- **WHAT THE EXERCISE ASKS**
Where a line of the entries holds the string "badge", copy that line.

*** WORKING DATA Section Begins ***

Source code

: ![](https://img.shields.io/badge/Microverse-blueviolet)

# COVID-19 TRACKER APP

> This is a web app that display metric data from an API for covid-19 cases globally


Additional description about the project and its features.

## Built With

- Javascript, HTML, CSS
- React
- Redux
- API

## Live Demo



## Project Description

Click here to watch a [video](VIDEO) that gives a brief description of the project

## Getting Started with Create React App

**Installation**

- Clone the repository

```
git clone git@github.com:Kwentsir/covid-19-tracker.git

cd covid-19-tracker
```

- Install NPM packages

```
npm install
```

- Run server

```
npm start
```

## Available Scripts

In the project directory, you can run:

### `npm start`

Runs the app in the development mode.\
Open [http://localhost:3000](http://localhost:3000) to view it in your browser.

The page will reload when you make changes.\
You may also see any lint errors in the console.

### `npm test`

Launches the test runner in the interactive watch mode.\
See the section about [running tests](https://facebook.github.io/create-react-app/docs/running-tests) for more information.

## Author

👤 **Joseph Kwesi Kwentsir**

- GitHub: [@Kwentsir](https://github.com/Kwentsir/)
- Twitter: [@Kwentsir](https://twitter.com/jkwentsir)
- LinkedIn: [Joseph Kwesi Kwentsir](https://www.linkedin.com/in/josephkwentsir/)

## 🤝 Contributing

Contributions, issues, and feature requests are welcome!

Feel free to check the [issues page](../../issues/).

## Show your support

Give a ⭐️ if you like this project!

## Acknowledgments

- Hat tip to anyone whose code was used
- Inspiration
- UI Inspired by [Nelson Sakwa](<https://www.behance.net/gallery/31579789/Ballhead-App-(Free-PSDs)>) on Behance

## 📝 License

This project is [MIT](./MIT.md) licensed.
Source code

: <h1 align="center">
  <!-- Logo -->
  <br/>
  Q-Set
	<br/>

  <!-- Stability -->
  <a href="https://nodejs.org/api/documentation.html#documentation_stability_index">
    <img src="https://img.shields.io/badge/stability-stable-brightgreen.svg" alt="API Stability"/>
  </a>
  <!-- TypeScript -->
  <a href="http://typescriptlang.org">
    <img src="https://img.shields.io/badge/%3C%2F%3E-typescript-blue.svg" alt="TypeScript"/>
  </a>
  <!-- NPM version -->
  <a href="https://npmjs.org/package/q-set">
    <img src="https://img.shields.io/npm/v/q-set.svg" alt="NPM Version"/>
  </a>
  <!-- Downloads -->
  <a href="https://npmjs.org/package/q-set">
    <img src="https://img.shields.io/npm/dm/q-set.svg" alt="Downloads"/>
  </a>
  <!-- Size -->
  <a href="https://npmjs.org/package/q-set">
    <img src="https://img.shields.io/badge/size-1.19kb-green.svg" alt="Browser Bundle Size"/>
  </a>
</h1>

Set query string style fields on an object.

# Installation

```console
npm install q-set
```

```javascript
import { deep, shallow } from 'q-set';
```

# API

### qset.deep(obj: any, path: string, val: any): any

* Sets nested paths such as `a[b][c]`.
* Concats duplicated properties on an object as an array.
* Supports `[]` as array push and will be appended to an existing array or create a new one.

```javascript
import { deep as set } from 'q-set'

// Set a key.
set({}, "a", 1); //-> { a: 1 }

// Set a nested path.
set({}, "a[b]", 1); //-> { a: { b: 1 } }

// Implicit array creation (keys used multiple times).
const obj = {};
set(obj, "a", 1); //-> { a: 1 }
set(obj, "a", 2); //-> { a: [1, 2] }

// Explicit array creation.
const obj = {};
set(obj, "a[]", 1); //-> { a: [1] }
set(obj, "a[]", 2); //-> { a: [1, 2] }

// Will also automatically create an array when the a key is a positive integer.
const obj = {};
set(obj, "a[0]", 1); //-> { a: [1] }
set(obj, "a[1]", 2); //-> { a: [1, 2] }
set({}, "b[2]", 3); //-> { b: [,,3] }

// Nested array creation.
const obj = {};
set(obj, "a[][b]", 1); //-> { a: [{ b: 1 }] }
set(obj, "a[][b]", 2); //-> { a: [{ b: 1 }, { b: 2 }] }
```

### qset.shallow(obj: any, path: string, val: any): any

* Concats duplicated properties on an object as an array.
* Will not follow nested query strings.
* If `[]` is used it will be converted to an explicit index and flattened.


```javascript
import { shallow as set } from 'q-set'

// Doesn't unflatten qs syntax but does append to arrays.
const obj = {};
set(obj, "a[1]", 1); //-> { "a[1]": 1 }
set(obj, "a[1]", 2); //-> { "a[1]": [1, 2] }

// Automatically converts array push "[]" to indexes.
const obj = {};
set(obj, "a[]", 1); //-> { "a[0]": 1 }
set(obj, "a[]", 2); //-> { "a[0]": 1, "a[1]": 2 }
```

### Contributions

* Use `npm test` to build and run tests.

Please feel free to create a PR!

*** WORKING DATA Section Ends ***

- **SOLUTION FOR THIS PROBLEM**
: ![](https://img.shields.io/badge/Microverse-blueviolet)
    <img src="https://img.shields.io/badge/stability-stable-brightgreen.svg" alt="API Stability"/>
    <img src="https://img.shields.io/badge/%3C%2F%3E-typescript-blue.svg" alt="TypeScript"/>
    <img src="https://img.shields.io/badge/size-1.19kb-green.svg" alt="Browser Bundle Size"/>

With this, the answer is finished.